Intriguingly, p62/SQSTM1 is also known as an inhibitor of proteasomal degradation of LC3 [35]. In linking proteasomal degradation and autophagy, an important role is also played by HDAC6, the enzyme that regulates the acetylation of γ-tubulin and facilitates the transport of polyubiquitinated protein aggregates to the nascent phagophore [36]. HDAC6 has been shown to be involved in both aggresome formation and the fusion of autophagosomes with lysosomes, thus making it an attractive target to regulate protein aggregation.

A second important link is that ubiquitination can affect stability and function of ATG proteins and their upstream regulators. Many ubiquitin E3 ligases have been demonstrated to regulate autophagy: for instance, RNF5, which directly modulates the stability of ATG4B, or TRAF6, Nedd4 or NEDD4L, which mediate ubiquitination of Beclin 1 and ULK1, respectively [8]. Intriguingly, a catalytic activity–independent role for ubiquitin ligases such as TRIM13 and c-Cbl in autophagy is emerging by regulating the recruitment of autophagy adaptors like LC3 and p62 [37].

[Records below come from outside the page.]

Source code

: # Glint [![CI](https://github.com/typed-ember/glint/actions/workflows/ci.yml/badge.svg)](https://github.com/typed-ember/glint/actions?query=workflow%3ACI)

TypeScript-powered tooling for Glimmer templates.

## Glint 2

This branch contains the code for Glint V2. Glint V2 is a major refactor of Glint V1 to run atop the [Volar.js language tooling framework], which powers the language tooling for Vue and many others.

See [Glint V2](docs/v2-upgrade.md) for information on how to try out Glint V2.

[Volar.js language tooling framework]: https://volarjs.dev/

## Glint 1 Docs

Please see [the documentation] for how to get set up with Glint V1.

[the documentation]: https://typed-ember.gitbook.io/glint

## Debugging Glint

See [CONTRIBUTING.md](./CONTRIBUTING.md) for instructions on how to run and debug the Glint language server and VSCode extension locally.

3. Autophagy and DNA repair

Genome integrity is preserved by an evolutionary conserved machinery named DNA damage response (DDR). Upon DNA damage, molecular key players of DNA repair pathways induce arrest of cell cycle progression and enhance activation of DNA repair pathways [38]. Programmed cell death mechanisms are then activated if the DNA lesions are not repaired and, so far, defects in DNA repair and death processes are considered the major source of genomic instability and malignant transformation [39]. Although autophagy is a cytoplasmic process, autophagy-deficient cells display genomic instability and accumulation of DNA damage [28]. To date, a range of mechanisms have been found to be involved in linking autophagy and DNA repair, this opening important questions that need to be addressed.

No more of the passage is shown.